For many of them, he added, Islamic State today is the equivalent of the Soviet Union or Cuba in the 1970s, “a place radically different, where you can see a different societal model.”

Unlike al Qaeda, which focused its message on expelling the U.S. and allies from the Muslim world, Islamic State proffers an even more ambitious project of world conquest. It often features images of St. Peter’s Basilica in the Vatican transformed into a mosque, a not-so-subtle attempt to lure recruits with the idea that the group will make Europe part of its caliphate. Some European fighters in Syria and Iraq appear to believe they will come back home with Islam’s conquering armies in the not too distant future.

“We will definitely return and it will not be with pleasantries or stuff like that, but it will be with our weapons and our fighters, and we’ll kill whoever doesn’t accept Islam or doesn’t pay the protective tax,” Abu Qatada, a portly German convert whose real name is Christian Emde, was filmed as saying in a December interview with Jurgen Todenhofer, the only non-Muslim journalist invited to visit Islamic State.
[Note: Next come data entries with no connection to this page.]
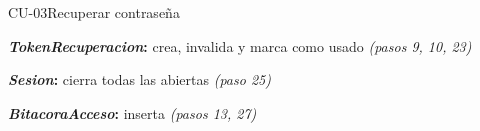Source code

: \begin{fichacu}{CU-03}{Recuperar contraseña}
{\begin{cudatos}
      \item \textbf{\textit{TokenRecuperacion}:} crea, invalida y marca como usado \textit{(pasos 9, 10, 23)}
      \item \textbf{\textit{Sesion}:} cierra todas las abiertas \textit{(paso 25)}
      \item \textbf{\textit{BitacoraAcceso}:} inserta \textit{(pasos 13, 27)}
    \end{cudatos}} \\ \hline
\end{fichacu}
\clearpage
While converts such as Mr. Emde represent only a tiny fraction of Europe’s Muslim communities, they make up about one quarter of the foreign fighters from France, the largest European contributor to Islamic State, and roughly one-fifth in Germany, according to terrorism studies.

One of them, a former German rapper Denis Cuspert, better known under his stage name of Deso Dogg, was named a global terrorist by the U.S. government this month for his role in Islamic State’s recruitment efforts—and for holding up a severed head in an Islamic State video.
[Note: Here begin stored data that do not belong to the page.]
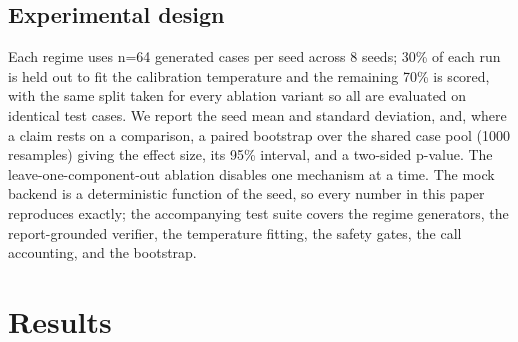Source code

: \documentclass[12pt]{article}
\begin{document}
\subsection{Experimental design}

Each regime uses n=64 generated cases per seed across 8 seeds; 30\% of each run is held out to fit the calibration temperature and the remaining 70\% is scored, with the same split taken for every ablation variant so all are evaluated on identical test cases. We report the seed mean and standard deviation, and, where a claim rests on a comparison, a paired bootstrap over the shared case pool (1000 resamples) giving the effect size, its 95\% interval, and a two-sided p-value. The leave-one-component-out ablation disables one mechanism at a time. The mock backend is a deterministic function of the seed, so every number in this paper reproduces exactly; the accompanying test suite covers the regime generators, the report-grounded verifier, the temperature fitting, the safety gates, the call accounting, and the bootstrap.

\section{Results}\label{sec:results}
\end{document}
The remainder of the Western followers of Islamic State, though raised in Muslim immigrant families, have usually found religion only later in life, often after dabbling with crime, personal setbacks or bouts of depression, terrorism experts say.

Abdurasul Juraboev, 24, one of the three alleged Islamic State followers from Brooklyn, complained to the group’s representative via the Internet that his sisters don’t even know how to wear Islamic head covering, and that his parents engage in “idolatry,” according to the FBI.

A recent study of French youths radicalized by jihadist groups in Syria, conducted by the CPDSI think tank, was based on information provided by families of 160 such young women and men. Some 80% of these families described themselves as atheist. Last month’s Paris attacker, Mr. Coulibaly, while of Muslim origin, was also raised a nonreligious home.

“Most of the French jihadists do not have a real Muslim background, either because they are converts or because they reject, in a born-again dynamic, the religion as practiced by their family and friends,” said Jean-Pierre Filiu, a specialist on political Islam at Sciences-Po university in Paris.

Tailoring its message to this target Western demographic, Islamic State’s propaganda touts the excitement of life in Syria and Iraq over the drab life of dead-end jobs in Europe.

A recent article in its English-language magazine, Dabiq, condemned “the modern-day slavery of employment, work hours, wages, etc.” and praised instead the “noblest income” of booty that can be gained in wars against infidels and heretics.

“A lot of the foreign fighters are young people who are looking for adventure and purpose. They feel a desire to do something,” said Daniel Byman, who co-wrote a recent study on Islamic State’s foreign fighters at Brookings Institution. “To them, a lot of Islamic State’s appeal is that it is badass, and not that it has a particularly sophisticated theology.”